Y ahí aparece otro aspecto clave: la construcción como industria madre. Cada obra pública detenida no es solamente un expediente parado. Es un albañil sin trabajo, una familia que consume menos, un comercio que vende menos, una cadena de proveedores que se achica. Cuando se reactiva una obra, también se reactiva una pequeña rueda económica: el salario vuelve al barrio, al kiosco, a la farmacia, a la zapatería, al almacén.
Por eso el debate legislativo debería estar a la altura. La autorización requiere una mayoría especial, dos tercios de la Cámara, y pondrá a prueba la coherencia de todos los espacios políticos. Varios sectores opositores reclamaron en otros momentos que Misiones tomara deuda para infraestructura. Ahora tendrán que definir si aquella postura era una convicción o apenas una consigna de ocasión.
La letra fina deberá ser discutida, controlada y mejorada si hace falta. Eso es sano. Pero el rechazo automático, por especulación electoral o por reflejo opositor, sería difícil de explicar si el destino de los fondos queda atado exclusivamente a inversiones de capital.
Además, el proyecto incorpora un elemento interesante: la creación del Fondo Misionero para la Innovación Productiva, que recibiría al menos el 5% de los recursos obtenidos para financiar pequeñas empresas, cooperativas, emprendimientos tecnológicos y startups radicadas en la provincia. En una economía golpeada, ese punto abre una mirada más amplia: no solamente obra pública tradicional, sino también financiamiento para producción, innovación y trabajo local.

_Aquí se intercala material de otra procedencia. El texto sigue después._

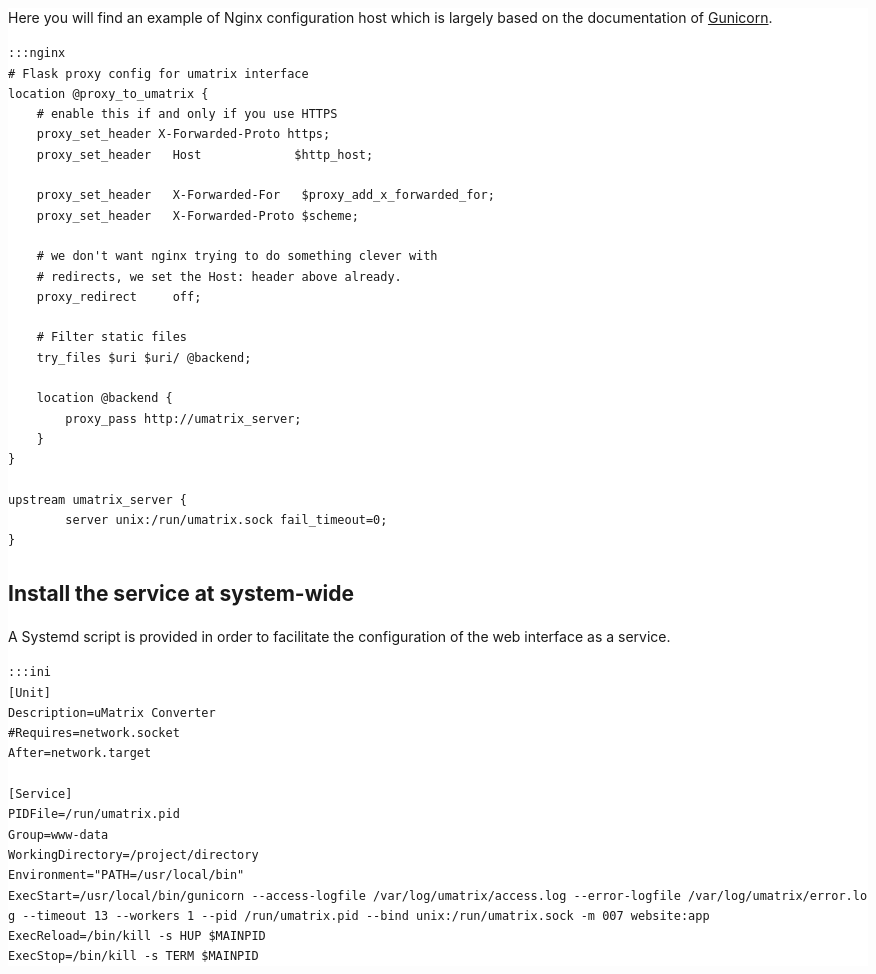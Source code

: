 Here you will find an example of Nginx configuration host which is largely based on
the documentation of [Gunicorn](http://docs.gunicorn.org/en/stable/deploy.html).


    :::nginx
    # Flask proxy config for umatrix interface
    location @proxy_to_umatrix {
        # enable this if and only if you use HTTPS
        proxy_set_header X-Forwarded-Proto https;
        proxy_set_header   Host             $http_host;

        proxy_set_header   X-Forwarded-For   $proxy_add_x_forwarded_for;
        proxy_set_header   X-Forwarded-Proto $scheme;

        # we don't want nginx trying to do something clever with
        # redirects, we set the Host: header above already.
        proxy_redirect     off;

        # Filter static files
        try_files $uri $uri/ @backend;

        location @backend {
            proxy_pass http://umatrix_server;
        }
    }

    upstream umatrix_server {
            server unix:/run/umatrix.sock fail_timeout=0;
    }

## Install the service at system-wide

A Systemd script is provided in order to facilitate the configuration of the web interface as a service.

    :::ini
    [Unit]
    Description=uMatrix Converter
    #Requires=network.socket
    After=network.target

    [Service]
    PIDFile=/run/umatrix.pid
    Group=www-data
    WorkingDirectory=/project/directory
    Environment="PATH=/usr/local/bin"
    ExecStart=/usr/local/bin/gunicorn --access-logfile /var/log/umatrix/access.log --error-logfile /var/log/umatrix/error.log --timeout 13 --workers 1 --pid /run/umatrix.pid --bind unix:/run/umatrix.sock -m 007 website:app
    ExecReload=/bin/kill -s HUP $MAINPID
    ExecStop=/bin/kill -s TERM $MAINPID
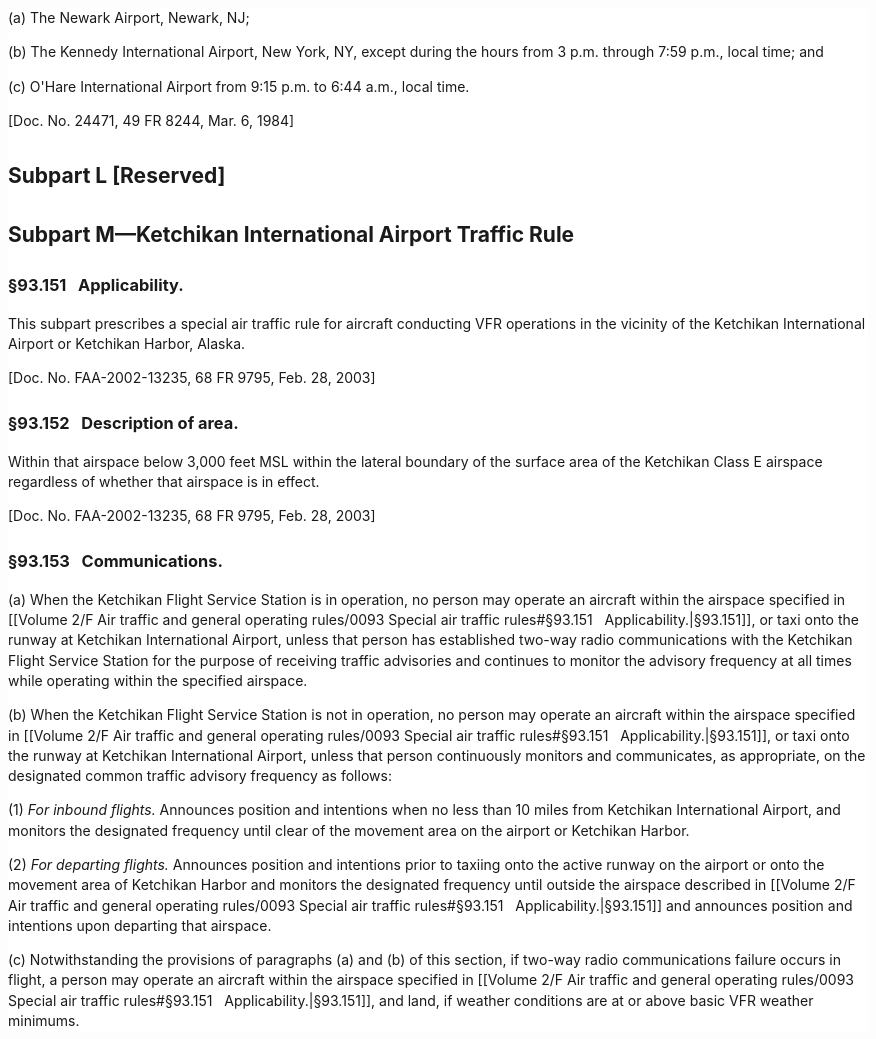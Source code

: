 \(a\) The Newark Airport, Newark, NJ;

\(b\) The Kennedy International Airport, New York, NY, except during the hours from 3 p.m. through 7:59 p.m., local time; and

\(c\) O'Hare International Airport from 9:15 p.m. to 6:44 a.m., local time.

\[Doc. No. 24471, 49 FR 8244, Mar. 6, 1984\]

## Subpart L \[Reserved\]

## Subpart M—Ketchikan International Airport Traffic Rule

### §93.151   Applicability.

This subpart prescribes a special air traffic rule for aircraft conducting VFR operations in the vicinity of the Ketchikan International Airport or Ketchikan Harbor, Alaska.

\[Doc. No. FAA-2002-13235, 68 FR 9795, Feb. 28, 2003\]

### §93.152   Description of area.

Within that airspace below 3,000 feet MSL within the lateral boundary of the surface area of the Ketchikan Class E airspace regardless of whether that airspace is in effect.

\[Doc. No. FAA-2002-13235, 68 FR 9795, Feb. 28, 2003\]

### §93.153   Communications.

\(a\) When the Ketchikan Flight Service Station is in operation, no person may operate an aircraft within the airspace specified in [[Volume 2/F Air traffic and general operating rules/0093 Special air traffic rules#§93.151   Applicability.|§93.151]], or taxi onto the runway at Ketchikan International Airport, unless that person has established two-way radio communications with the Ketchikan Flight Service Station for the purpose of receiving traffic advisories and continues to monitor the advisory frequency at all times while operating within the specified airspace.

\(b\) When the Ketchikan Flight Service Station is not in operation, no person may operate an aircraft within the airspace specified in [[Volume 2/F Air traffic and general operating rules/0093 Special air traffic rules#§93.151   Applicability.|§93.151]], or taxi onto the runway at Ketchikan International Airport, unless that person continuously monitors and communicates, as appropriate, on the designated common traffic advisory frequency as follows:

\(1\) *For inbound flights.* Announces position and intentions when no less than 10 miles from Ketchikan International Airport, and monitors the designated frequency until clear of the movement area on the airport or Ketchikan Harbor.

\(2\) *For departing flights.* Announces position and intentions prior to taxiing onto the active runway on the airport or onto the movement area of Ketchikan Harbor and monitors the designated frequency until outside the airspace described in [[Volume 2/F Air traffic and general operating rules/0093 Special air traffic rules#§93.151   Applicability.|§93.151]] and announces position and intentions upon departing that airspace.

\(c\) Notwithstanding the provisions of paragraphs (a) and (b) of this section, if two-way radio communications failure occurs in flight, a person may operate an aircraft within the airspace specified in [[Volume 2/F Air traffic and general operating rules/0093 Special air traffic rules#§93.151   Applicability.|§93.151]], and land, if weather conditions are at or above basic VFR weather minimums.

En paralelo, Misiones también empezó a mover otras fichas de agenda: debate por Ficha Limpia, reforma política, Boleta Única Partidaria, revisión del sistema de lemas y medidas fiscales como la eliminación de retenciones sobre acreditaciones menores en billeteras virtuales. Todo junto marca una señal política: el oficialismo intenta recuperar iniciativa en un momento donde muchas fuerzas eligieron administrar el malestar antes que proponer una salida.
El desafío es que esa iniciativa no quede solamente en el plano discursivo. La Provincia deberá explicar con precisión qué obras se financiarán, cómo se controlará el uso de los fondos, qué plazos tendrá el repago y qué impacto económico espera generar. La confianza pública no se construye solo con buenos argumentos: también necesita transparencia, seguimiento y resultados visibles.

Pero también es cierto que hay momentos en los que gobernar exige algo más que prudencia. Exige audacia. Y la audacia, para ser responsable, debe estar acompañada por planificación.
Misiones parece estar frente a una de esas decisiones que definen época: esperar que la crisis nacional afloje o intentar construir una herramienta propia para atravesarla. En el fondo, el debate no es solamente financiero. Es político, productivo y hasta cultural.

Porque la pregunta que sobrevuela no es si Misiones puede endeudarse. La pregunta más profunda es si Misiones se anima a transformar esa posibilidad en obra, empleo y futuro.
Y ahí estará la verdadera medida del proyecto: no en el monto autorizado, sino en lo que finalmente quede de pie para los misioneros.